10 years ago I had heart surgery and leading up to the surgery I wore a Nitro Patch each day. Well, I heard a story of a heart patient who had visited his cardiologist for his two-week follow-up appointment. He informed the doctor that he was having trouble with one of his medications. “Which one?” asked the doctor? “The patch,” the man replied, “the nurse told me to put on a new one every six hours and I’ve run out of places to put it”. The doctor was flabbergasted. He had the patient quickly undress. The man had over fifty patches on his body! He didn’t understand that each time he put on a new patch, he needed to remove the old one.
St. Paul in our lesson from the Epistle speaks of those who are alive to their sinful nature and those who are alive to God. And he makes it clear: we can live in one camp or the other, but we can’t live in both. We must take off the old patch of worldliness before we can put on the new patch of life in the Spirit.
St. Paul in this week’s lesson from Romans: “Those controlled by the sinful nature cannot please God. You, however, are controlled not by the sinful nature but by the Spirit, if the Spirit of God lives in you.” (Romans 8:8)
We also read in Romans as we accept Christ into our life, our world is guided by the Holy Spirit and we hear of one of the great promises of the Bible: There is no condemnation for those who are in Christ Jesus!
The letter to the Romans would have been read to the congregation of its day, in its entirety, all at once! But scholars believe that when we get to the end of Romans 7 verse 25 there should be a long pause. Then we would hear the words:
Therefore, there is no condemnation for those who are in Christ Jesus.

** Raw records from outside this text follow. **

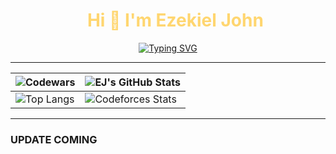 <div id="user-content-toc">
    <ul align="center" style="list-style: none;">
        <summary style="color: #FFD670;">
            <h1>Hi 👋 I'm Ezekiel John</h1>
        </summary>
    </ul>
</div>

<p align="center">
    <a href="https://git.io/typing-svg">
        <img
            src="https://readme-typing-svg.demolab.com?font=JetBrains+Mono&size=26&pause=1000&color=FFD670&repeat=false&width=920&height=72&lines=Computer+Science+Student+|+Software+Engineer+%7C+UI+Designer"
            alt="Typing SVG" />
    </a>
</p>

---

| ![Codewars](https://github.r2v.ch/codewars?user=alvarezekiel19&top_languages=true)                             | ![EJ's GitHub Stats](https://github-readme-stats.vercel.app/api?username=alvarezekiel19&theme=one_dark_pro&show_icons=true) |
| -------------------------------------------------------------------------------------------------------------- | --------------------------------------------------------------------------------------------------------------------------- |
| ![Top Langs](https://github-readme-stats.vercel.app/api/top-langs/?username=alvarezekiel19&theme=one_dark_pro) | ![Codeforces Stats](https://codeforces-readme-stats.vercel.app/api/card?username=alvarezekiel19&theme=tokyonight)           |

---

### UPDATE COMING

Paul went on for almost two chapters about the old nature, living in the life of worldliness. He spoke of living in a life of sin and how sin entered into the world. Paul emphasized the consequences of sin being death but rejoiced over the gift of God with eternal life. Then Paul hits Chapter 7 and he becomes more personal. Paul’s begins to speak about his own struggles with sin.
Often when I think of the apostle Paul, I think of somebody who is bigger than life. I see him standing up and defending his faith in front of the Roman governors and even the emperor. I see him on his great missionary journeys all over the Roman empire. I think many of us are aware of Paul’s instruction to the early churches to be faithful. I am also encouraged as I read of his instruction to Timothy and Titus to remain true to their calling.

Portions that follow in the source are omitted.